**Goal of the exercise**
Write out the entries below exactly as they stand. Skip every image.

Stored entries:
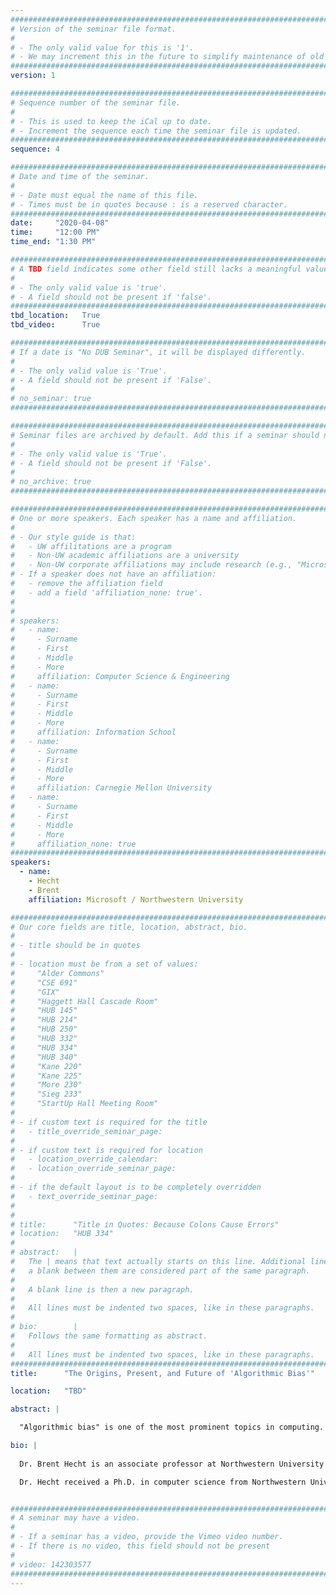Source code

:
 ```yaml
---
################################################################################
# Version of the seminar file format.
#
# - The only valid value for this is '1'.
# - We may increment this in the future to simplify maintenance of old seminars.
################################################################################
version: 1

################################################################################
# Sequence number of the seminar file.
#
# - This is used to keep the iCal up to date.
# - Increment the sequence each time the seminar file is updated.
################################################################################
sequence: 4

################################################################################
# Date and time of the seminar.
#
# - Date must equal the name of this file.
# - Times must be in quotes because : is a reserved character.
################################################################################
date:     "2020-04-08"
time:     "12:00 PM"
time_end: "1:30 PM"

################################################################################
# A TBD field indicates some other field still lacks a meaningful value.
#
# - The only valid value is 'true'.
# - A field should not be present if 'false'.
################################################################################
tbd_location:   True
tbd_video:      True

################################################################################
# If a date is "No DUB Seminar", it will be displayed differently.
#
# - The only valid value is 'True'.
# - A field should not be present if 'False'.
#
# no_seminar: true
################################################################################

################################################################################
# Seminar files are archived by default. Add this if a seminar should not be.
#
# - The only valid value is 'True'.
# - A field should not be present if 'False'.
#
# no_archive: true
################################################################################

################################################################################
# One or more speakers. Each speaker has a name and affiliation.
#
# - Our style guide is that:
#   - UW affilitations are a program
#   - Non-UW academic affiliations are a university
#   - Non-UW corporate affiliations may include research (e.g., "Microsoft Research")
# - If a speaker does not have an affiliation:
#   - remove the affiliation field
#   - add a field 'affiliation_none: true'.
#
#
# speakers:
#   - name: 
#     - Surname
#     - First
#     - Middle
#     - More
#     affiliation: Computer Science & Engineering 
#   - name: 
#     - Surname
#     - First
#     - Middle
#     - More
#     affiliation: Information School 
#   - name: 
#     - Surname
#     - First
#     - Middle
#     - More
#     affiliation: Carnegie Mellon University 
#   - name:
#     - Surname
#     - First
#     - Middle
#     - More
#     affiliation_none: true
################################################################################
speakers:
  - name:
    - Hecht
    - Brent
    affiliation: Microsoft / Northwestern University

################################################################################
# Our core fields are title, location, abstract, bio.
#
# - title should be in quotes
#
# - location must be from a set of values:
#     "Alder Commons"
#     "CSE 691"
#     "GIX"
#     "Haggett Hall Cascade Room"
#     "HUB 145"
#     "HUB 214"
#     "HUB 250"
#     "HUB 332"
#     "HUB 334"
#     "HUB 340"
#     "Kane 220"
#     "Kane 225"
#     "More 230"
#     "Sieg 233"
#     "StartUp Hall Meeting Room"
#
# - if custom text is required for the title
#   - title_override_seminar_page:
#
# - if custom text is required for location
#   - location_override_calendar:
#   - location_override_seminar_page:
#
# - if the default layout is to be completely overridden
#   - text_override_seminar_page:
#
#
# title:      "Title in Quotes: Because Colons Cause Errors"
# location:   "HUB 334"
#
# abstract:   |
#   The | means that text actually starts on this line. Additional lines without
#   a blank between them are considered part of the same paragraph.
#
#   A blank line is then a new paragraph.
#
#   All lines must be indented two spaces, like in these paragraphs.
#
# bio:        |
#   Follows the same formatting as abstract.
#
#   All lines must be indented two spaces, like in these paragraphs.
################################################################################
title:      "The Origins, Present, and Future of 'Algorithmic Bias'"

location:   "TBD"

abstract: |

  "Algorithmic bias" is one of the most prominent topics in computing. In this talk, I will track the trajectory of work on algorithmic bias, reflecting on the history of the research domain, discussing important near-term goals, and highlighting critical future directions. In doing so, I will cover our research from the beginning of the last decade that helped to establish the existence of what is now called "algorithmic bias". Next, I will discuss more recent work that has examined algorithmic bias along an important but under-explored dimension: the urban-rural spectrum. Finally, I will highlight what I believe to be the single most important direction of future research in this space: mitigating bias in who benefits economically from computing. Here, I will discuss our recent work developing sociotechnical means through which we can create a computing paradigm that more broadly distributes its economic winnings. I will also reflect on how interdisciplinary communities like DUB will likely be integral in creating more holistically equitable computing systems.

bio: |
 
  Dr. Brent Hecht is an associate professor at Northwestern University and Director of Applied Science in Microsoft’s Experiences and Devices division. At Northwestern, Dr. Hecht leads the People, Space and Algorithms (PSA) Research Group, whose mission is to “identify and address societal problems that are created or exacerbated by advances in computer science.” Dr. Hecht is particularly interested in understanding and mitigating the cultural, geographic, and economic biases that are reflected and reinforced by artificial intelligence systems and other computing technologies. 

  Dr. Hecht received a Ph.D. in computer science from Northwestern University, a Master’s degree in geography from UC Santa Barbara, and a Bachelor’s degree in computer science and geography from Macalester College. He is the recipient of a CAREER award from the U.S. National Science Foundation and has received awards for his research at top-tier publication venues in human-computer interaction, data science, and geography (e.g. ACM SIGCHI, ACM CSCW, ACM Mobile HCI, AAAI ICWSM, COSIT). At Northwestern, Dr. Hecht holds appointments in the Department of Computer Science and the School of Communication. Dr. Hecht also serves on the Executive Committee of ACM FAT* (www.fatconference.org), the premier publication venue for research on understanding and mitigating societal biases in artificial intelligence systems. Dr. Hecht has collaborated with Google Research, Xerox PARC, and Microsoft Research, and his work has been featured by The New York Times, the Washington Post, Le Monde, Der Spiegel, and various other TV, radio, and Internet outlets. 


################################################################################
# A seminar may have a video.
#
# - If a seminar has a video, provide the Vimeo video number.
# - If there is no video, this field should not be present
#
# video: 142303577
################################################################################
---
```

**Result**
Source code

:
 ```yaml
---
################################################################################
# Version of the seminar file format.
#
# - The only valid value for this is '1'.
# - We may increment this in the future to simplify maintenance of old seminars.
################################################################################
version: 1

################################################################################
# Sequence number of the seminar file.
#
# - This is used to keep the iCal up to date.
# - Increment the sequence each time the seminar file is updated.
################################################################################
sequence: 4

################################################################################
# Date and time of the seminar.
#
# - Date must equal the name of this file.
# - Times must be in quotes because : is a reserved character.
################################################################################
date:     "2020-04-08"
time:     "12:00 PM"
time_end: "1:30 PM"

################################################################################
# A TBD field indicates some other field still lacks a meaningful value.
#
# - The only valid value is 'true'.
# - A field should not be present if 'false'.
################################################################################
tbd_location:   True
tbd_video:      True

################################################################################
# If a date is "No DUB Seminar", it will be displayed differently.
#
# - The only valid value is 'True'.
# - A field should not be present if 'False'.
#
# no_seminar: true
################################################################################

################################################################################
# Seminar files are archived by default. Add this if a seminar should not be.
#
# - The only valid value is 'True'.
# - A field should not be present if 'False'.
#
# no_archive: true
################################################################################

################################################################################
# One or more speakers. Each speaker has a name and affiliation.
#
# - Our style guide is that:
#   - UW affilitations are a program
#   - Non-UW academic affiliations are a university
#   - Non-UW corporate affiliations may include research (e.g., "Microsoft Research")
# - If a speaker does not have an affiliation:
#   - remove the affiliation field
#   - add a field 'affiliation_none: true'.
#
#
# speakers:
#   - name: 
#     - Surname
#     - First
#     - Middle
#     - More
#     affiliation: Computer Science & Engineering 
#   - name: 
#     - Surname
#     - First
#     - Middle
#     - More
#     affiliation: Information School 
#   - name: 
#     - Surname
#     - First
#     - Middle
#     - More
#     affiliation: Carnegie Mellon University 
#   - name:
#     - Surname
#     - First
#     - Middle
#     - More
#     affiliation_none: true
################################################################################
speakers:
  - name:
    - Hecht
    - Brent
    affiliation: Microsoft / Northwestern University

################################################################################
# Our core fields are title, location, abstract, bio.
#
# - title should be in quotes
#
# - location must be from a set of values:
#     "Alder Commons"
#     "CSE 691"
#     "GIX"
#     "Haggett Hall Cascade Room"
#     "HUB 145"
#     "HUB 214"
#     "HUB 250"
#     "HUB 332"
#     "HUB 334"
#     "HUB 340"
#     "Kane 220"
#     "Kane 225"
#     "More 230"
#     "Sieg 233"
#     "StartUp Hall Meeting Room"
#
# - if custom text is required for the title
#   - title_override_seminar_page:
#
# - if custom text is required for location
#   - location_override_calendar:
#   - location_override_seminar_page:
#
# - if the default layout is to be completely overridden
#   - text_override_seminar_page:
#
#
# title:      "Title in Quotes: Because Colons Cause Errors"
# location:   "HUB 334"
#
# abstract:   |
#   The | means that text actually starts on this line. Additional lines without
#   a blank between them are considered part of the same paragraph.
#
#   A blank line is then a new paragraph.
#
#   All lines must be indented two spaces, like in these paragraphs.
#
# bio:        |
#   Follows the same formatting as abstract.
#
#   All lines must be indented two spaces, like in these paragraphs.
################################################################################
title:      "The Origins, Present, and Future of 'Algorithmic Bias'"

location:   "TBD"

abstract: |

  "Algorithmic bias" is one of the most prominent topics in computing. In this talk, I will track the trajectory of work on algorithmic bias, reflecting on the history of the research domain, discussing important near-term goals, and highlighting critical future directions. In doing so, I will cover our research from the beginning of the last decade that helped to establish the existence of what is now called "algorithmic bias". Next, I will discuss more recent work that has examined algorithmic bias along an important but under-explored dimension: the urban-rural spectrum. Finally, I will highlight what I believe to be the single most important direction of future research in this space: mitigating bias in who benefits economically from computing. Here, I will discuss our recent work developing sociotechnical means through which we can create a computing paradigm that more broadly distributes its economic winnings. I will also reflect on how interdisciplinary communities like DUB will likely be integral in creating more holistically equitable computing systems.

bio: |
 
  Dr. Brent Hecht is an associate professor at Northwestern University and Director of Applied Science in Microsoft’s Experiences and Devices division. At Northwestern, Dr. Hecht leads the People, Space and Algorithms (PSA) Research Group, whose mission is to “identify and address societal problems that are created or exacerbated by advances in computer science.” Dr. Hecht is particularly interested in understanding and mitigating the cultural, geographic, and economic biases that are reflected and reinforced by artificial intelligence systems and other computing technologies. 

  Dr. Hecht received a Ph.D. in computer science from Northwestern University, a Master’s degree in geography from UC Santa Barbara, and a Bachelor’s degree in computer science and geography from Macalester College. He is the recipient of a CAREER award from the U.S. National Science Foundation and has received awards for his research at top-tier publication venues in human-computer interaction, data science, and geography (e.g. ACM SIGCHI, ACM CSCW, ACM Mobile HCI, AAAI ICWSM, COSIT). At Northwestern, Dr. Hecht holds appointments in the Department of Computer Science and the School of Communication. Dr. Hecht also serves on the Executive Committee of ACM FAT* (www.fatconference.org), the premier publication venue for research on understanding and mitigating societal biases in artificial intelligence systems. Dr. Hecht has collaborated with Google Research, Xerox PARC, and Microsoft Research, and his work has been featured by The New York Times, the Washington Post, Le Monde, Der Spiegel, and various other TV, radio, and Internet outlets. 


################################################################################
# A seminar may have a video.
#
# - If a seminar has a video, provide the Vimeo video number.
# - If there is no video, this field should not be present
#
# video: 142303577
################################################################################
---
```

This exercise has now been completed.